Having burned her bridges with the locals and Starfleet, PH is about to be stranded again, this time as a pariah. She threatens to sic the Borg on everyone, and that gets her arrested and thrown in psycho AI prison.

Weak Sauce

I did not like this episode. We expect Peanut Hamper to grow and redeem herself because that’s a well-worn storytelling trope and especially because this is a Star Trek show. The whole gag is that we don’t get what we expect. There’s nothing deeper. The episode just hammers on that same joke, with diminishing returns.

It strikes me as a poor prank. There’s nothing funny about leading someone to believe a regular plausible thing and then revealing the lie. “The company is cutting costs and you’re being laid off. I’m very sorry. — Just kidding! Ha ha ha, you totally bought it!” A good prank turns on getting someone to believe something weird or outlandish because they want it to be true, exposing a person’s foibles, or at least exaggerating the difference between the belief and reality in an illuminating way. This episode’s writers seem content to trick us and call it a day.


So I didn’t dig the comedy, but I’d be remiss not to mention the double subversion of audience expectations. We are primed to see Peanut Hamper as the protagonist because she is a returning character and a former member of Starfleet. The bird-people seem like standard-issue supporting characters. The village elder and his semi-rebellious son is a time-honored Trek trope.

It’s clever that Rawda, who we assumed was a tertiary character, turns out to be the hero of this story (even saving the Cerritos). And the secondary character we were rooting for was the villain.

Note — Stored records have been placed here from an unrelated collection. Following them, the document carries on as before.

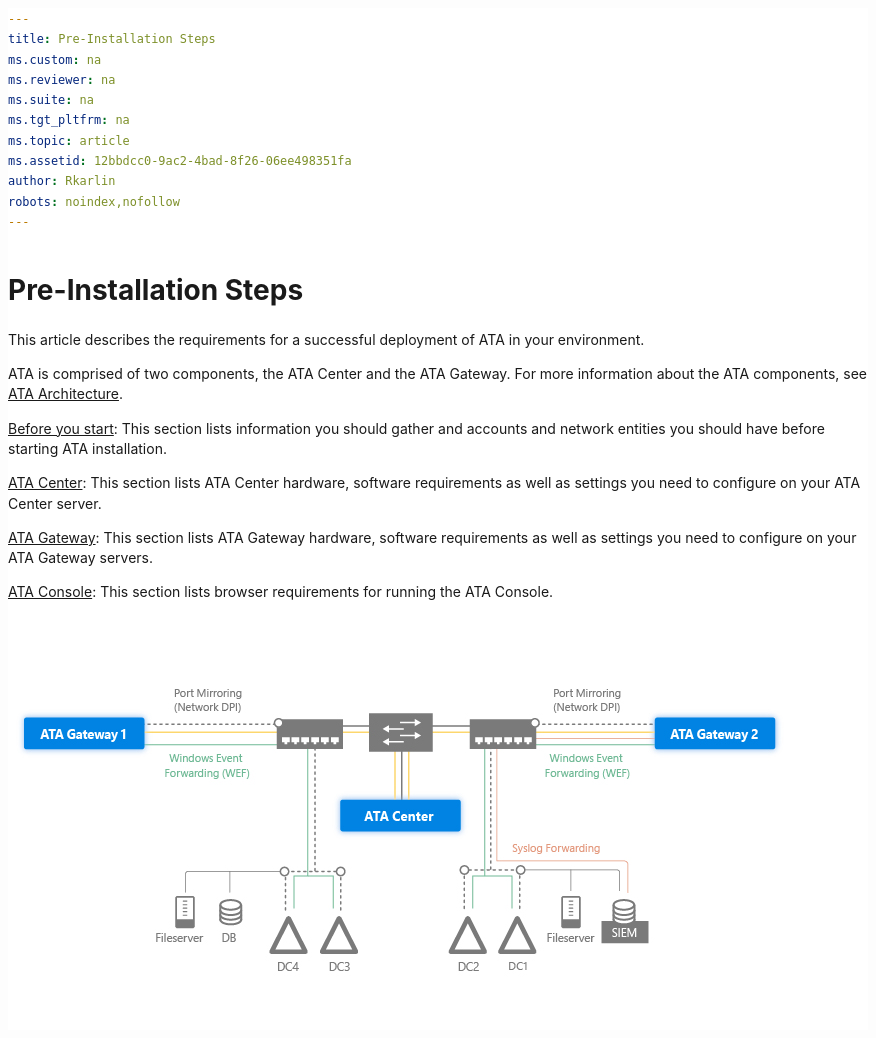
 ```yaml
---
title: Pre-Installation Steps
ms.custom: na
ms.reviewer: na
ms.suite: na
ms.tgt_pltfrm: na
ms.topic: article
ms.assetid: 12bbdcc0-9ac2-4bad-8f26-06ee498351fa
author: Rkarlin
robots: noindex,nofollow
---
```

# Pre-Installation Steps
This article describes the requirements for a successful deployment of ATA in your environment.

ATA is comprised of two components, the ATA Center and the ATA Gateway. For more information about the ATA components, see [ATA Architecture](../Topic/ATA-Architecture.md).

[Before you start](#ATAbeforeyoustart): This section lists information you should gather and accounts and network entities you should have before starting ATA installation.

[ATA Center](#ATAcenter): This section lists ATA Center hardware, software requirements as well as settings  you need to configure on your ATA Center server.

[ATA Gateway](#ATAgateway): This section lists ATA Gateway hardware, software requirements as well as settings  you need to configure on your ATA Gateway servers.

[ATA Console](#ATAconsole): This section lists browser requirements for running the ATA Console.

![](../Image/ATA-architecture-topology.jpg)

  • “They expect me to sacrifice myself on day one? Ugh, no way! I hate Starfleet! What about the needs of the me?”
  • “They’re so uptight about being betrayed.”
  • “Oh, fuck.” “I beg of your pardon?” “Yeah, it’s just something we space folks say when we’re stranded on a backwater planet with no culture.” “Oh, yes. Fuck indeed.”
  • “I’m sorry, ‘sky snake’? That’s ridiculous. If everything here flies, why call it a sky snake? Wouldn’t that just be a snake?”
  • “Anyway, those are the coordinates. The ships are all underground. Feel free to come on over and take whatever you want. Everyone here is a tree-kissing farmer. There won’t be any pushback.”
  • “Oh my god, just shut the fuck up, Rawda. Grow a fucking beak. I wasn’t about to spend the rest of my very long robotic life on a frickin’ bird planet.”
  • “Smell you later! And I mean that literally, ’cause y’all shit everywhere.”